:: Task material

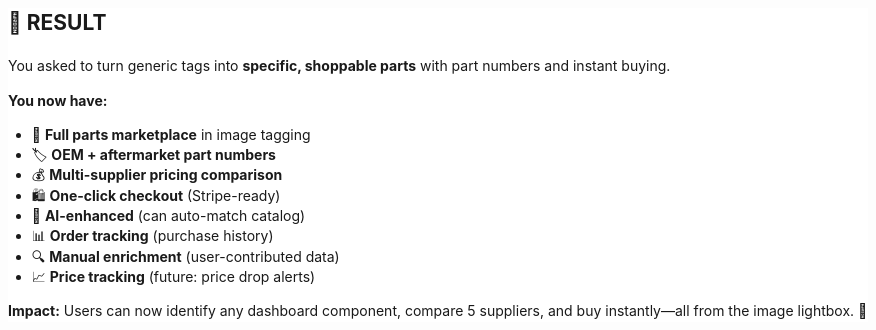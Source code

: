 
## 🎉 RESULT

You asked to turn generic tags into **specific, shoppable parts** with part numbers and instant buying.

**You now have:**
- 🛒 **Full parts marketplace** in image tagging
- 🏷️ **OEM + aftermarket part numbers**
- 💰 **Multi-supplier pricing comparison**
- 🛍️ **One-click checkout** (Stripe-ready)
- 🤖 **AI-enhanced** (can auto-match catalog)
- 📊 **Order tracking** (purchase history)
- 🔍 **Manual enrichment** (user-contributed data)
- 📈 **Price tracking** (future: price drop alerts)

**Impact:** Users can now identify any dashboard component, compare 5 suppliers, and buy instantly—all from the image lightbox. 🚀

::::

Except for the pictures, set down all of the records exactly.

**Solution for this problem:**
Source code

: 
## 🎉 RESULT

You asked to turn generic tags into **specific, shoppable parts** with part numbers and instant buying.

**You now have:**
- 🛒 **Full parts marketplace** in image tagging
- 🏷️ **OEM + aftermarket part numbers**
- 💰 **Multi-supplier pricing comparison**
- 🛍️ **One-click checkout** (Stripe-ready)
- 🤖 **AI-enhanced** (can auto-match catalog)
- 📊 **Order tracking** (purchase history)
- 🔍 **Manual enrichment** (user-contributed data)
- 📈 **Price tracking** (future: price drop alerts)

**Impact:** Users can now identify any dashboard component, compare 5 suppliers, and buy instantly—all from the image lightbox. 🚀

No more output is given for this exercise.